WHAT IS NEEDED:
Would you count the lines in the material below that include the string "CREATE"? Only the number is needed.

STUDY MATERIAL:
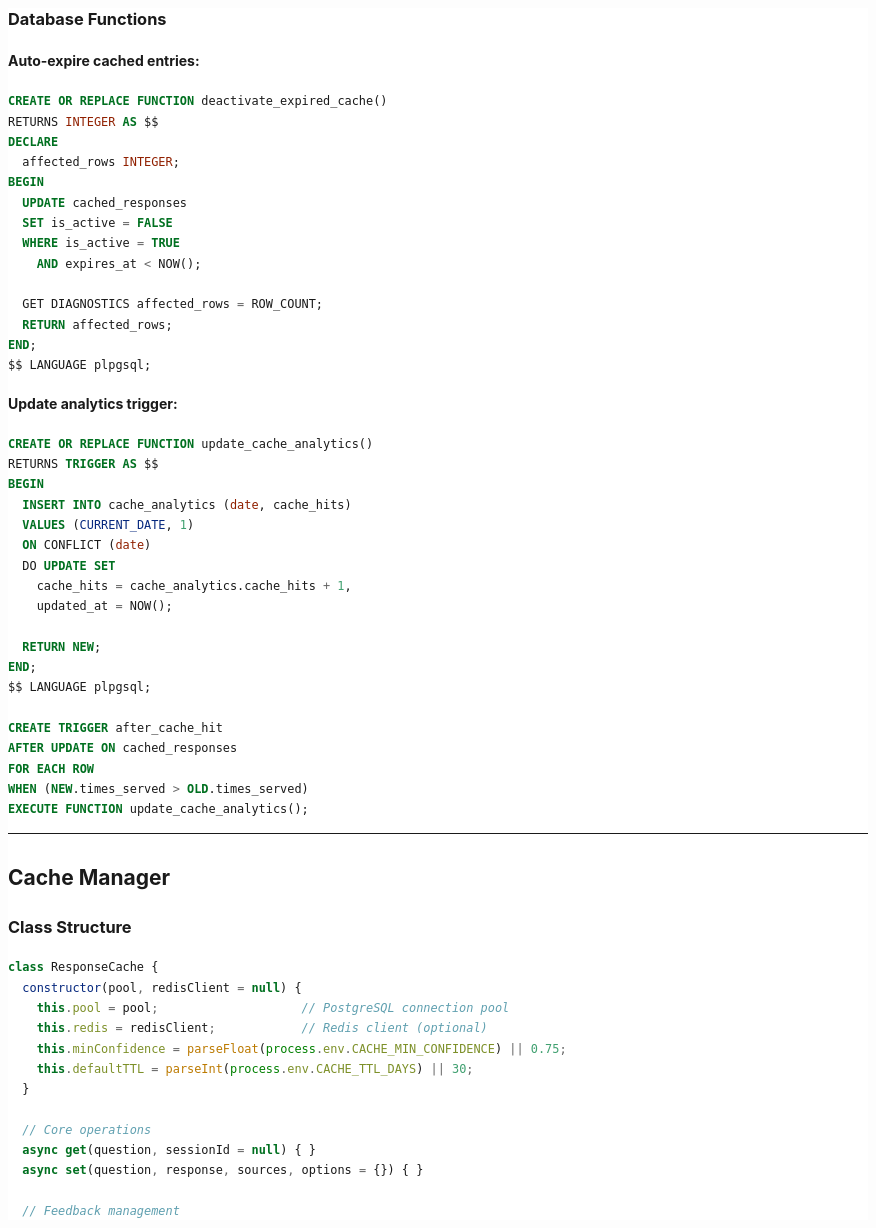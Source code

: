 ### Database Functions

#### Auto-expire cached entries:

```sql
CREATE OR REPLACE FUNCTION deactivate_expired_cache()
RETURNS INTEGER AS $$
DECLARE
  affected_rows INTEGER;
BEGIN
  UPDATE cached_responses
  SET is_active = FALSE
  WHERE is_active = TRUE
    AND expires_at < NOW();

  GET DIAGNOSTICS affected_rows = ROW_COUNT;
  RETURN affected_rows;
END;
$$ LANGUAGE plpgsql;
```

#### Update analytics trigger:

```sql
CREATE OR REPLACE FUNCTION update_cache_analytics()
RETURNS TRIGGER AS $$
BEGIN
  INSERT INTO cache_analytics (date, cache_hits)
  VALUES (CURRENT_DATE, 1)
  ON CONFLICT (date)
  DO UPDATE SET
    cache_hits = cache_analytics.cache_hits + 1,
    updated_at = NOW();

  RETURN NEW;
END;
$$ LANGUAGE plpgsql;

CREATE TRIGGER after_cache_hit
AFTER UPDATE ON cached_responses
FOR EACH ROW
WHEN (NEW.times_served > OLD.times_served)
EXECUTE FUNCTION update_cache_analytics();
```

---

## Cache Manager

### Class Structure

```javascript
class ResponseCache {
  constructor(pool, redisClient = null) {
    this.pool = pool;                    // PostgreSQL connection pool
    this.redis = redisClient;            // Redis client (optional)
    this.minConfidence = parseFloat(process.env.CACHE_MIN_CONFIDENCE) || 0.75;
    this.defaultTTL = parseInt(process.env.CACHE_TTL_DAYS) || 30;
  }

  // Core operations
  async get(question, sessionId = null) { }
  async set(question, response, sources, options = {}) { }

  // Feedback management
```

TASK OUTPUT:
3